Thursday, November 11, 2010

AIR HOSTESS (1933)

It's the one about the nice-guy pilot who is sweet but passive and nondescript, the hot-dogger pilot who is exciting but irresponsible, and the girl caught between them. This variation begins in the skies over France in WWI; when pilot James Murray's buddy Bob is shot down, Murray guns down his killer. Years later, Murray is a grandstanding pilot who is in the midst of developing a plane with retractable wings which would enable a pilot to use less fuel and fly non-stop from Seattle to Tokyo. The nice-guy pilot, Arthur Pierson, works for TWA and, along with the entire flight and ground crew, keeps an eye on Bob's grown-up daughter (Evalyn Knapp), who works as an air hostess; in an early scene, the guys gang up on a handsome new pilot (pictured) who asks her out on a date and scare him away. To her credit, Knapp is getting tired of their paternal interest, and when Murray flirts with her, she runs off on an overnight trip with him. Of course, this being the movies, the next day, the two announce their engagement. Once they're married, she quits her job, but Murray, who has taken to drink, struggles to make ends meet as he keeps working on his plane. She gets her hostess job back and he finds a financial backer in the person of rich socialite Thelma Todd. Murray sleeps with Todd, and Knapp takes platonic comfort from Pierson, but when a train Knapp is on winds up in danger, the two pilots team up to save her.

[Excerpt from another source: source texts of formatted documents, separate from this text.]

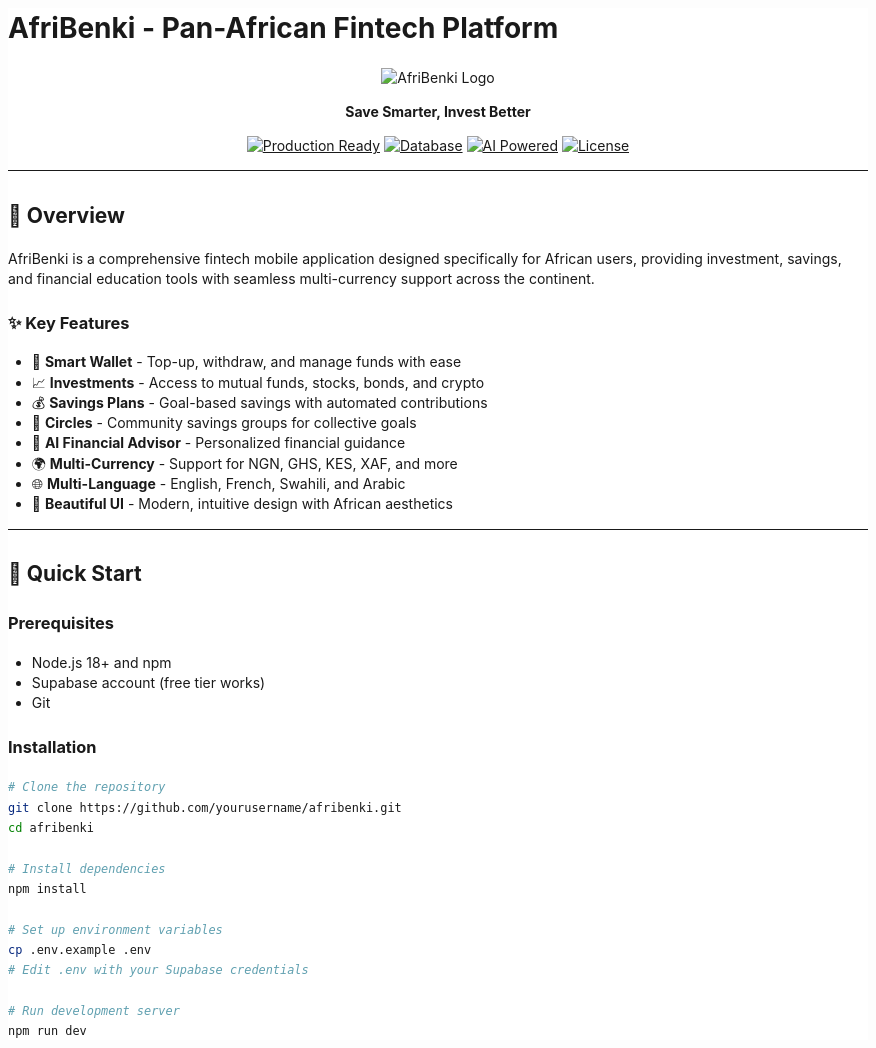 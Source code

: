 # AfriBenki - Pan-African Fintech Platform

<div align="center">

![AfriBenki Logo](https://img.shields.io/badge/AfriBenki-v2.7.0-00A676?style=for-the-badge&logo=data:image/svg+xml;base64,PHN2ZyB3aWR0aD0iMjQiIGhlaWdodD0iMjQiIHZpZXdCb3g9IjAgMCAyNCAyNCIgZmlsbD0ibm9uZSIgeG1sbnM9Imh0dHA6Ly93d3cudzMub3JnLzIwMDAvc3ZnIj4KPHBhdGggZD0iTTIxIDEyQzIxIDE2Ljk3MDYgMTYuOTcwNiAyMSAxMiAyMUM3LjAyOTQ0IDIxIDMgMTYuOTcwNiAzIDEyQzMgNy4wMjk0NCA3LjAyOTQ0IDMgMTIgM0MxNi45NzA2IDMgMjEgNy4wMjk0NCAyMSAxMloiIHN0cm9rZT0id2hpdGUiIHN0cm9rZS13aWR0aD0iMiIvPgo8L3N2Zz4K)

**Save Smarter, Invest Better**

[![Production Ready](https://img.shields.io/badge/Production-Ready-brightgreen?style=flat-square)](./PRODUCTION_DEPLOYMENT_GUIDE.md)
[![Database](https://img.shields.io/badge/Database-Supabase-3ECF8E?style=flat-square)](./DATABASE_SCHEMA.md)
[![AI Powered](https://img.shields.io/badge/AI-Powered-FF6B6B?style=flat-square)](./EXTERNAL_LLM_SETUP.md)
[![License](https://img.shields.io/badge/License-MIT-blue?style=flat-square)](./LICENSE)

</div>

---

## 🌟 Overview

AfriBenki is a comprehensive fintech mobile application designed specifically for African users, providing investment, savings, and financial education tools with seamless multi-currency support across the continent.

### ✨ Key Features

- 🏦 **Smart Wallet** - Top-up, withdraw, and manage funds with ease
- 📈 **Investments** - Access to mutual funds, stocks, bonds, and crypto
- 💰 **Savings Plans** - Goal-based savings with automated contributions
- 👥 **Circles** - Community savings groups for collective goals
- 🤖 **AI Financial Advisor** - Personalized financial guidance
- 🌍 **Multi-Currency** - Support for NGN, GHS, KES, XAF, and more
- 🌐 **Multi-Language** - English, French, Swahili, and Arabic
- 🎨 **Beautiful UI** - Modern, intuitive design with African aesthetics

---

## 🚀 Quick Start

### Prerequisites

- Node.js 18+ and npm
- Supabase account (free tier works)
- Git

### Installation

```bash
# Clone the repository
git clone https://github.com/yourusername/afribenki.git
cd afribenki

# Install dependencies
npm install

# Set up environment variables
cp .env.example .env
# Edit .env with your Supabase credentials

# Run development server
npm run dev
```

This B-picture from Columbia is nothing special, though the air combat footage at the beginning and the planes/train incident at the end are both thrilling. The acting is a problem. Murray, promising star of the silent classic THE CROWD, looks like a less well-groomed Dick Powell; he's fine in the role, but his career, derailed by his drinking, would only last three more years before his untimely death at the age of 35. Knapp tries to be Joan Blondell but she's shrill and exasperating. Pierson has no charisma and practically evaporates onscreen. Todd, another doomed actress, is good as the sexy siren, and Jane Darwell and J.M. Kerrigan are fine as Knapp’s guardians. [TCM]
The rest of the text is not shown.